Management strategies for SUI
First-line treatment for men with SUI is conservative, involving behavioral therapy and pelvic floor muscle training/pelvic physiotherapy. Patients should be counseled about behavioral interventions, focusing mainly on treating patient comorbidities, such as diabetes (DM), obstructive sleep apnea, obesity, and chronic obstructive pulmonary disease. Ideally, this should be done with a comprehensive team, including the primary care doctor, endocrinologist, nutritionist, and other specialists.
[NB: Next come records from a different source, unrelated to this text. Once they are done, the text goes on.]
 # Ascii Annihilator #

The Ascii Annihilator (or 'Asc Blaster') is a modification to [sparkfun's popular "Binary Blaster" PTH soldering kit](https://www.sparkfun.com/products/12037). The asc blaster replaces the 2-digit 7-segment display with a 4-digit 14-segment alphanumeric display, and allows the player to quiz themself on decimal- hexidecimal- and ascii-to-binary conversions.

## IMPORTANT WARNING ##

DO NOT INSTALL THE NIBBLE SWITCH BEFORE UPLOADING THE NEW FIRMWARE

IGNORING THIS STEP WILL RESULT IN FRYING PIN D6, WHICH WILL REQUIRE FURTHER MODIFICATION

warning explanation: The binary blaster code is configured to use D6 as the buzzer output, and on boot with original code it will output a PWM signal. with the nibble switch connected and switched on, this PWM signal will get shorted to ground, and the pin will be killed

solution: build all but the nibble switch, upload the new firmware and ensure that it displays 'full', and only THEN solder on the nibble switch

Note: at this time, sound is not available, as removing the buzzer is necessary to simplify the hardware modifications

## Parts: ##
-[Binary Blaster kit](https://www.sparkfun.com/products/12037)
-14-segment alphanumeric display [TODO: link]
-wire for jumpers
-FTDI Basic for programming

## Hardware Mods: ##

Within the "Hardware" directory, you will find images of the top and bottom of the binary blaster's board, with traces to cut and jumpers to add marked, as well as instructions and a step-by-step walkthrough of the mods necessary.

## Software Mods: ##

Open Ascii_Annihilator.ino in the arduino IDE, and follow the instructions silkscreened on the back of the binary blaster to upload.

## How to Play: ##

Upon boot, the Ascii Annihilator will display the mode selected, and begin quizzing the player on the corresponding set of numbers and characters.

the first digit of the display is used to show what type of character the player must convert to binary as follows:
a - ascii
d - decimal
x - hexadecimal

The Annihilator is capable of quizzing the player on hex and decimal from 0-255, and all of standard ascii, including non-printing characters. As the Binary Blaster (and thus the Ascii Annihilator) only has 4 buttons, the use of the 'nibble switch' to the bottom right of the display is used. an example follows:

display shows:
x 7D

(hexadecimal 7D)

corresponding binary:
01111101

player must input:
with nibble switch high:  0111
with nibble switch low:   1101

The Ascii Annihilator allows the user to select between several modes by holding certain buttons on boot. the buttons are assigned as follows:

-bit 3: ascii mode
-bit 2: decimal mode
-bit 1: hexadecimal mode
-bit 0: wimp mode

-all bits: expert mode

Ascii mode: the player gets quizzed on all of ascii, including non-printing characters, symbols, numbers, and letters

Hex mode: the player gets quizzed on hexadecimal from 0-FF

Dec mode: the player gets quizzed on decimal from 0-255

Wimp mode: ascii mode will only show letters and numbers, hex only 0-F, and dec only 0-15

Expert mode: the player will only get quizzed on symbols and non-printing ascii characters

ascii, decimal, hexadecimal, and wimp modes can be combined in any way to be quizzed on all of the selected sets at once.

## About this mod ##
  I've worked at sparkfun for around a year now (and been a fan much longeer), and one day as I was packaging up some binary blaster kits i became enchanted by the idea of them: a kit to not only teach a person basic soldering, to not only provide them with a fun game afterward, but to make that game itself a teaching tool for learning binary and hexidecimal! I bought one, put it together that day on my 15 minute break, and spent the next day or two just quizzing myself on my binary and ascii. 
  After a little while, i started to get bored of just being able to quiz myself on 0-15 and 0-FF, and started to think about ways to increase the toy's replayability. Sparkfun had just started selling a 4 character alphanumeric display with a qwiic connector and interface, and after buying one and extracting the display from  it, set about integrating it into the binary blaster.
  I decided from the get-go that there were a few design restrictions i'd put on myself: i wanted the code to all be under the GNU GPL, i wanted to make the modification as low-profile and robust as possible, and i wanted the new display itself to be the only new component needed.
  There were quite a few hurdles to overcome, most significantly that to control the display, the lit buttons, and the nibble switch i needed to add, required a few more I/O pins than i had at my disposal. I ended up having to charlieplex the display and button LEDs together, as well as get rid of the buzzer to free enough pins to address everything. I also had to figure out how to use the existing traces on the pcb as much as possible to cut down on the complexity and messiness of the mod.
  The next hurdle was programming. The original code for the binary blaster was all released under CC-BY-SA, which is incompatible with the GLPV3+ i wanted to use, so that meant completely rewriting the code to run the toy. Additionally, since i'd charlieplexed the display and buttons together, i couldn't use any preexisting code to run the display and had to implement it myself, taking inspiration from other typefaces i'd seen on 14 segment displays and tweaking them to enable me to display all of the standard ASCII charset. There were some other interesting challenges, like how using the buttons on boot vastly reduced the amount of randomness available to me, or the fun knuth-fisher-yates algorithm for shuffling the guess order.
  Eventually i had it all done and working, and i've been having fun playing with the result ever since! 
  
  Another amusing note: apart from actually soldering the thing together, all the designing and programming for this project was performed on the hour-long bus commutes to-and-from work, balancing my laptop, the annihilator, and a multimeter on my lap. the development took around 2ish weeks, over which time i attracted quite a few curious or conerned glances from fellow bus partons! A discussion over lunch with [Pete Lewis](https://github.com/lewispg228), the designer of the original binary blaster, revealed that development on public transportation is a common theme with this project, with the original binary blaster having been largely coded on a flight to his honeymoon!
We recommend pelvic floor muscle exercises (PFME) or pelvic floor muscle training (PFMT) to all patients three to four weeks before surgery to allow for neuromuscular adaptation. The efficacy of both techniques remains a topic of debate during the preoperative phase; nevertheless, their potential advantages surpass any possible risks.
Male sling procedures are classified as either fixed or adjustable. Fixed slings are recommended for patients with mild to moderate SUI, while severe cases of incontinence should be treated with AUS. The recovery rates for male slings vary widely in the literature. The heterogeneous outcomes are influenced not only by the diverse definitions of cure and varying follow-up procedures but also by including patients with severe SUI in many studies. Pain was identified as the predominant complication, and the second most common post-operative issue is temporary urinary retention, which is typically self-resolved
Adjustable slings offer the flexibility to adjust tension or compress the urethra by tightening the sling arms. Regarding their effectiveness, meta-analyses show cure rates varying between 17% and 92%. Chronic pain was noted in 1.5% of cases, with infection being the most frequent complication, often necessitating the removal of the device. Nevertheless, it is crucial to emphasize that the functional outcomes are similar to those observed with fixed slings.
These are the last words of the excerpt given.